この頃の顕如率いる本願寺は、実態が戦国大名と化しており、信長が三好三人衆を討伐に掛かると、突如として顕如が「信長が本願寺を破却すると言ってきた。」として本願寺門徒に檄を飛ばし、三好三人衆攻略のために摂津に陣を置いた織田軍を突如攻撃した。
この時は義昭の奏上による朝廷の勅書により、1月も経たずに和議となったが、幕府の再興を念願とする義昭と武力による天下統一を図る信長の関係が悪化して行き、将軍義昭が信長討伐の御内書を各地の大名に下すと、それに呼応して、本願寺も、いわゆる第二次信長包囲網に参加するのである。
【 西と東の本願寺 】
天正8(1580)年4月に、正親町天皇の勅命により本願寺は、10年にも及ぶ織田家との戦いを諦め和睦した。

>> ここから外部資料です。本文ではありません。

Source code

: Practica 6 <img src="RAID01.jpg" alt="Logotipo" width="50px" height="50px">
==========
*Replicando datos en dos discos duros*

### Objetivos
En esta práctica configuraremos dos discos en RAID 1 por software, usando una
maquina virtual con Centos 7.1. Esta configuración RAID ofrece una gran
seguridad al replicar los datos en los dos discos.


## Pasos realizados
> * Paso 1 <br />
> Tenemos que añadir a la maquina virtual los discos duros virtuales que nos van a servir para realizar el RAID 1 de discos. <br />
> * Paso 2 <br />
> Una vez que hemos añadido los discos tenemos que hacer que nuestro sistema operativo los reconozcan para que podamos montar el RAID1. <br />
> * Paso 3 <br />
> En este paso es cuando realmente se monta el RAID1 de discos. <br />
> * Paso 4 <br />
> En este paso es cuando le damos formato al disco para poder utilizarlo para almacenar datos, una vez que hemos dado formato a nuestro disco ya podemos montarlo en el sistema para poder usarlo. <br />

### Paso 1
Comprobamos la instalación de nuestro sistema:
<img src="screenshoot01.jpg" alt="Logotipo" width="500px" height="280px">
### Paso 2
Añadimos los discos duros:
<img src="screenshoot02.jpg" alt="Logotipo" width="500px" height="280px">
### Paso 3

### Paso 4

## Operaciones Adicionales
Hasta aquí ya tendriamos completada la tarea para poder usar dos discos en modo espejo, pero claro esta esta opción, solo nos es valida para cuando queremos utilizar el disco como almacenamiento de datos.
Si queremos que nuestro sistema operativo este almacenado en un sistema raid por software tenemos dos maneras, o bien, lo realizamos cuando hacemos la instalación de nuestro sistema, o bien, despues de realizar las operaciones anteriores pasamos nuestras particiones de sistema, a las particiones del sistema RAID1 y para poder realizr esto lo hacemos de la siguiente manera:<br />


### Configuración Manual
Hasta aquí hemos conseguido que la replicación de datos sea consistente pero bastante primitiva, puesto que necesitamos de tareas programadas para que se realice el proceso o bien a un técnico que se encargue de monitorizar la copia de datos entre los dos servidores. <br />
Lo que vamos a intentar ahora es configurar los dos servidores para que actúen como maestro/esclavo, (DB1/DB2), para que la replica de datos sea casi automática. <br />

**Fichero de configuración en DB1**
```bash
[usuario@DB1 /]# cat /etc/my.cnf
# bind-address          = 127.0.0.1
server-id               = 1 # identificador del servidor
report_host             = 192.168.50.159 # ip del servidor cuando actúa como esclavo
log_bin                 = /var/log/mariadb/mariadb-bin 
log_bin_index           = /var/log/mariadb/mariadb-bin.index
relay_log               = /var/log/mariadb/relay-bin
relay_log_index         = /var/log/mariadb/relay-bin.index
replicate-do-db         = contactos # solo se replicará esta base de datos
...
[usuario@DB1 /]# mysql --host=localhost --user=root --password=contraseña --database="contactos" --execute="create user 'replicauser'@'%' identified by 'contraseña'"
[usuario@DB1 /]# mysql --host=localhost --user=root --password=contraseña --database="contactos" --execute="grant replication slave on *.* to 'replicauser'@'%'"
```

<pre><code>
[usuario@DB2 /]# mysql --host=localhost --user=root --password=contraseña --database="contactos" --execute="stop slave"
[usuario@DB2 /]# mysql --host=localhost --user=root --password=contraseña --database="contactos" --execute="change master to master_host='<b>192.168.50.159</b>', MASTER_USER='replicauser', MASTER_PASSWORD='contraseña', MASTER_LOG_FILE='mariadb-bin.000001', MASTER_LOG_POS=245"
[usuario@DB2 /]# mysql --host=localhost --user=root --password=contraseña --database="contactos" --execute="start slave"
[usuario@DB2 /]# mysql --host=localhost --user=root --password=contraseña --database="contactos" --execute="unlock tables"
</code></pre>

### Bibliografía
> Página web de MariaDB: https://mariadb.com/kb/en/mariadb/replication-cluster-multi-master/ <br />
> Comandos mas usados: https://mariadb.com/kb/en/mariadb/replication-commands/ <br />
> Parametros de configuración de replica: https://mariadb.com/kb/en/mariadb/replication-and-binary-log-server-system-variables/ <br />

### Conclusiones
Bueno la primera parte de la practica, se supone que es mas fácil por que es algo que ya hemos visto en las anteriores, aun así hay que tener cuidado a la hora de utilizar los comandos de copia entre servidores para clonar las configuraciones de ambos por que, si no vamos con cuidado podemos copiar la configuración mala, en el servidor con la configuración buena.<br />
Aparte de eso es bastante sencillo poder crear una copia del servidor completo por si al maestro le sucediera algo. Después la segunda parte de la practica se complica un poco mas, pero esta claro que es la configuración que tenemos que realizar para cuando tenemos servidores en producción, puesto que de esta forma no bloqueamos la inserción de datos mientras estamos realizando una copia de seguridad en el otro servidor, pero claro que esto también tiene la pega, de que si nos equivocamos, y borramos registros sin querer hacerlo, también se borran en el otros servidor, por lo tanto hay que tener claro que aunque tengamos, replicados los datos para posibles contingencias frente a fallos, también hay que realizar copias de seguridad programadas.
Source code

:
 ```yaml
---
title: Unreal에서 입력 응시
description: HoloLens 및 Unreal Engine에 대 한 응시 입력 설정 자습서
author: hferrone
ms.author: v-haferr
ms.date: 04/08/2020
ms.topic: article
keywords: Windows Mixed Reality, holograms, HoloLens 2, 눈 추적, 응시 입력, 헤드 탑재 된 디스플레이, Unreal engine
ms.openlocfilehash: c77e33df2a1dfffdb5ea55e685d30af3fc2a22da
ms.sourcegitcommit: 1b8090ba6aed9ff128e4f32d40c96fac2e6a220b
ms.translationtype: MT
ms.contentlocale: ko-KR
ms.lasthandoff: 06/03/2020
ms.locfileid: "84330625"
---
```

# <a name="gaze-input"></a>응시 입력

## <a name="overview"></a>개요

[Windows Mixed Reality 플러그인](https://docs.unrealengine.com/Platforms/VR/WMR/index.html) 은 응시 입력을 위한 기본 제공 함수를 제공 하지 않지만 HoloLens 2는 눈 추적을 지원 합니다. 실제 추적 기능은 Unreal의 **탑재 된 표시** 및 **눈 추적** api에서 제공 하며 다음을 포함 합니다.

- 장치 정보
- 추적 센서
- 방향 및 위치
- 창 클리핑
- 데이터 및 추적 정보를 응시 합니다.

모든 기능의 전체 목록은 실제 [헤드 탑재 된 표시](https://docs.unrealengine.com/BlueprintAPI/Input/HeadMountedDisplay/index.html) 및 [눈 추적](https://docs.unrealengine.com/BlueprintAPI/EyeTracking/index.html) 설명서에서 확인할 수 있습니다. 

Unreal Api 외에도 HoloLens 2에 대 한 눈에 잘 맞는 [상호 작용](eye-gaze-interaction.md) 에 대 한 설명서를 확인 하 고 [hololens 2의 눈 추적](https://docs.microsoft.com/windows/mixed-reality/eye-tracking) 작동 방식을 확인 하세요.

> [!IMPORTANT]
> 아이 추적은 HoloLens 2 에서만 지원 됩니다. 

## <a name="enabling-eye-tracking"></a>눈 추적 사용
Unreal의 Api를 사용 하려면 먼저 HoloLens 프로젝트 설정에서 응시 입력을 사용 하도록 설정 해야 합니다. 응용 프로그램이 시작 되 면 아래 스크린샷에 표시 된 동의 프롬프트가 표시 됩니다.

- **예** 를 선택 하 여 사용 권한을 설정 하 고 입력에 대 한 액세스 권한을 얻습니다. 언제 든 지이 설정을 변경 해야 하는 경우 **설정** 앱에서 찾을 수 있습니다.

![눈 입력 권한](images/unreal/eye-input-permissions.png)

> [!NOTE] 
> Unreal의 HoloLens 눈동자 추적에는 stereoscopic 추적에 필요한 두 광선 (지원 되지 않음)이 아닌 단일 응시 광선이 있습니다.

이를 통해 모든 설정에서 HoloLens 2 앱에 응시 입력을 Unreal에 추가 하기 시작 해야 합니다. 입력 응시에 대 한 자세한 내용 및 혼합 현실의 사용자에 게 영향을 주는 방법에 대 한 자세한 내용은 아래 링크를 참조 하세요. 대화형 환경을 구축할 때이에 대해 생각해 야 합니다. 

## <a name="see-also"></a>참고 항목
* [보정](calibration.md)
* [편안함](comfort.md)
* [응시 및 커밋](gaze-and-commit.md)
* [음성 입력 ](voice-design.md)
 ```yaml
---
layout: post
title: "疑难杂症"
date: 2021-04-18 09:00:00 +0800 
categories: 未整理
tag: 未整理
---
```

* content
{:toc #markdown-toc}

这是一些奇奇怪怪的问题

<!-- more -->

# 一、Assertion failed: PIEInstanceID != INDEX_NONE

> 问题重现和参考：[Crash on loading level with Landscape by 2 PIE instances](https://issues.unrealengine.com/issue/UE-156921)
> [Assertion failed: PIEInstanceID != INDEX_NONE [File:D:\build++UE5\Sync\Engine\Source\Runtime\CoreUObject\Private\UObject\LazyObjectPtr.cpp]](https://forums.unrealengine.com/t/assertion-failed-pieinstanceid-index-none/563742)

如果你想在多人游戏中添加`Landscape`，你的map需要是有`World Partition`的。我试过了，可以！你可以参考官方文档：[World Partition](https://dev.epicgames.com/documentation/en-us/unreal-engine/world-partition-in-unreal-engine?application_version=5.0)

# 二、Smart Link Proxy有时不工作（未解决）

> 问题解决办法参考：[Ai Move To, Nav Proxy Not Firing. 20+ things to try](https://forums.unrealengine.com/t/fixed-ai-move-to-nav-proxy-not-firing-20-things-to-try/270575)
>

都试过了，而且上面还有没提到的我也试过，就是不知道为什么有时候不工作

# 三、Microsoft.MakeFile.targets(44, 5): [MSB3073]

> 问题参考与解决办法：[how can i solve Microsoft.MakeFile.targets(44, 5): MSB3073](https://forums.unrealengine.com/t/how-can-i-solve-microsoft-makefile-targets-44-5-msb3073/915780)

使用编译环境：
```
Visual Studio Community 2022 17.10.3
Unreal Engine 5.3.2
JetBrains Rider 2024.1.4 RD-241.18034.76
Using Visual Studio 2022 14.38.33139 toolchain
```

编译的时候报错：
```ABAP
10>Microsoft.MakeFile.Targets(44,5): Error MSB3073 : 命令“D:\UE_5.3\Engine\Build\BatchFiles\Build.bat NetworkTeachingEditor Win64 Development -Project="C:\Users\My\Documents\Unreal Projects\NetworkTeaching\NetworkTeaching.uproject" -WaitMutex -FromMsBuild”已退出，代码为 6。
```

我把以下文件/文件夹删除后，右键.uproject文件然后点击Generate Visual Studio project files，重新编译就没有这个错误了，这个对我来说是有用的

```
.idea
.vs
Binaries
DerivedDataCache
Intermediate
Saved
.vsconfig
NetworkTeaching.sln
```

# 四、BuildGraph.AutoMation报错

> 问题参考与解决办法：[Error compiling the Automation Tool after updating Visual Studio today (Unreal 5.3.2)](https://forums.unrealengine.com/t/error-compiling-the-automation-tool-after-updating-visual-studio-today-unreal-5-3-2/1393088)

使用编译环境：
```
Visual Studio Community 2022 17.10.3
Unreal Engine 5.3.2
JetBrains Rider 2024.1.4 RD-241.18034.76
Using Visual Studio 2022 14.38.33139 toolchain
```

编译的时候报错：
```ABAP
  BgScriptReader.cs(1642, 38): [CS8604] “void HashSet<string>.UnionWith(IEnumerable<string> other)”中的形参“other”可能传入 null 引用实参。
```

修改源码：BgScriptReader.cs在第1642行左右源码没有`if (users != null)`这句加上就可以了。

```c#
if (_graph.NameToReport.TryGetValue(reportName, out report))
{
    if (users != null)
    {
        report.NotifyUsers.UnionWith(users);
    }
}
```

和睦に基づき本願寺が石山を退去する際に信長との和睦派の顕如と、あくまで石山に留まるべきとする強硬派の長男教如が対立。
物別れとなり、顕如の後継に三男の准如が宗主に立てられると、教如と支持勢力は独立して東本願寺を設立した。
こうして本願寺は、准如の西本願寺と分離独立した教如の東本願寺とに分かれた。
[ 西本願寺は、顕如の承認を受けた准如が継いだ、いわば旧来の『元祖本願寺』かな。
それに対し、顕如の嫡子で正当に継承すべき立場の教如の東本願寺は『本家本願寺』とでも言うべきなのかね。